暴走しているのは私だった。平常を保てずあられもなく抱かれた己に腹を立て、この少年にあたっているのだ。 こんな言い方をすれば夜神の嗜虐心を挑発するだけだ。だが止められない。

「お前は僕を苛立たせる天才だよ」

夜神の唇が左右に大きく伸びる。作りなれた仮面の微笑から、血の通った悪魔の笑顔に変化する。そうだ。 それでいい、夜神月。私はお前と話がしたいのだ。キラとしてのお前と。私は体内を流れる血が熱くなるのを 感じた。

「僕がお前を抱くのは、すました顔のお前が淫らな一面を見せるのが面白いからだよ…まあこの僕がこんな 背徳行為をしているという事に興奮しているのは事実かもしれないが、人はみんなそんな一面を持っている ものだろう?僕にとってはそれもただの退屈しのぎだ。自分の為だなんて、面白い発想をするもんだね」

負けず嫌いの夜神月。多弁な自分に気づかないのは若さ故の青さか。

「そしてあなたは私と友情関係を結びたいとも思っていた」

このプロファイリングデータを話すのは別の機会か、私の胸のうちに留めようと思っていたが、この男から キラを引き出せる可能性を感じる喜びに私の舌は回り続けた。

「あなたがお茶を淹れている時、私はさっさとセックスしましょうという意味合いの事を言いましたね。あなたが寂しそうな 表情をしたのが不思議だった。目的はそれだけでしょうに。ですが一連の流れから私は確信しました。 あなたに友達と呼べる存在はいないのです。」

夜神は机の上の冷え切ったお茶をちらりと眺めた。

「友達が来るというので母親が大層なケーキを焼く。息子が友達など滅多に連れてこない事を意味しています。 勉強でもするしかない殺風景な部屋は誰かを招いた事がある雰囲気をまるで感じません。むしろ人を拒絶しています。 あなたはお茶を淹れながら夢想した。もし私とあなたが容疑者と探偵でなかったら、ただの大学の同級生で、 友達になれたかもしれないと。そしてこんな風に遊びに来たかもしれないと」

もう夜神は笑っていなかった。鋭い眼光を私に向け、回る舌をからみとる様に見つめていた。

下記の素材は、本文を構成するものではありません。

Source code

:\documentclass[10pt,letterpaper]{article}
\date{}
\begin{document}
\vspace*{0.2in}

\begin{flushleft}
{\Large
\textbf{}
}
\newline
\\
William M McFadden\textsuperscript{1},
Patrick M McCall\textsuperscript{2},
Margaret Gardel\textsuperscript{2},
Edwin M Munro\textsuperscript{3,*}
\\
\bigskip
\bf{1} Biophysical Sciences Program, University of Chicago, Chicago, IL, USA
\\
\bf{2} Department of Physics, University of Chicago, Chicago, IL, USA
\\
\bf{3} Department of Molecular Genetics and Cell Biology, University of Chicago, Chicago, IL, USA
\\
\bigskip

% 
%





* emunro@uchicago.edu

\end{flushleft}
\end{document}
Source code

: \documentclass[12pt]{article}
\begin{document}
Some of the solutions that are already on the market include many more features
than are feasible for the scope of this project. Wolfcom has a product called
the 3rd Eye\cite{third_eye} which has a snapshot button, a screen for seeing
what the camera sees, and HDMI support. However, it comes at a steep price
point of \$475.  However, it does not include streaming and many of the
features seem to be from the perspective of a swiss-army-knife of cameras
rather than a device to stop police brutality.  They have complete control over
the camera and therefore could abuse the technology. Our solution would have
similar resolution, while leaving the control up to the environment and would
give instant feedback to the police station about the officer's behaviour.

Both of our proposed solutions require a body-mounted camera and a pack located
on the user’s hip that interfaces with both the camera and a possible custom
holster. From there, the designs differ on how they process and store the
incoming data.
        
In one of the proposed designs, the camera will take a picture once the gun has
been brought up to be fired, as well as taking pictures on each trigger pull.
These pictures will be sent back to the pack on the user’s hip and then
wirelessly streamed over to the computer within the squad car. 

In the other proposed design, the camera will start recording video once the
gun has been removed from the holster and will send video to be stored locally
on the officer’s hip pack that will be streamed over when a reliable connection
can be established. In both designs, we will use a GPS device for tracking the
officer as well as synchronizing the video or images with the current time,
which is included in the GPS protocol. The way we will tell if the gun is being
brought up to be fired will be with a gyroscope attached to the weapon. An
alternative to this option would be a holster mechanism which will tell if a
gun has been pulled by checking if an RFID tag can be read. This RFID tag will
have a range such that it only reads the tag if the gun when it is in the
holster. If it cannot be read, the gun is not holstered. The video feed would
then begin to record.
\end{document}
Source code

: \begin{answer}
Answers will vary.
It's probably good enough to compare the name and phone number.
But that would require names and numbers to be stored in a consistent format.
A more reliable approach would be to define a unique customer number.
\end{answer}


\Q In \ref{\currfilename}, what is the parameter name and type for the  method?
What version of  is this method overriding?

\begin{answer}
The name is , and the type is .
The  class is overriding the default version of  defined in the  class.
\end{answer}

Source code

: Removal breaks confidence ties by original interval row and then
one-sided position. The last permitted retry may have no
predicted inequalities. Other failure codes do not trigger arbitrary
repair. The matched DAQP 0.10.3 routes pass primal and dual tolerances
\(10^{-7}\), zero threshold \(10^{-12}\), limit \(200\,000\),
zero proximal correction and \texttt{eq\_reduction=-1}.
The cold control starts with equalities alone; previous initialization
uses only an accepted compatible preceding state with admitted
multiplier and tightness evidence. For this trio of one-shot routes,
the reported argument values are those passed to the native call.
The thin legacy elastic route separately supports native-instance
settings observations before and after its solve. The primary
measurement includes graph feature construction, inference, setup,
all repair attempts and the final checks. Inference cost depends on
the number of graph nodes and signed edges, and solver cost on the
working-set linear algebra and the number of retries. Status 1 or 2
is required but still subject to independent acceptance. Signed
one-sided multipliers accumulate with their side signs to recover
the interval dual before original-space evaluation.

「そんなものは幻想です。私はあなたがキラだと思ったから、探偵だから東応大に入学した。この関係以外の 私達など存在しません。なのにあなたは無駄な夢想をする。あなたは寂しいのです。心の深い部分を語り合える友人も居ず、 その寂しさを否定し、自分ほど優れた人間の友人に相応しい者などいないと嘯き、誰よりも優れた存在である為に 犯罪者を世界の汚れとばかりに神の様に消してまわり、救世主と呼ばれて安心する。大量殺人鬼キラとしてのあなたの行動は、 歪んだ自己防衛心が肥大化したものだ」

「夜神くん、あなたはただの18歳の少年です。その年頃の多くの少年がそうである様に、理解者が欲しかった だけな−−−−−−−−−−−−」

言葉は最後まで放てなかった。夜神の拳が私の頬をしたたかに殴りつけた。ゆるく身を起こしていただけの、 力の入らない体が大きく飛びヘッドボードに頭を打ち付ける。一瞬脳震盪を起こし宙を見上げた私の胸を夜神が 押さえつけた。

「意外と暴力的ですね、夜神くんは」

「そうだな、お前に対してはね」

見つめあい、笑いあう。まるで友人の様に。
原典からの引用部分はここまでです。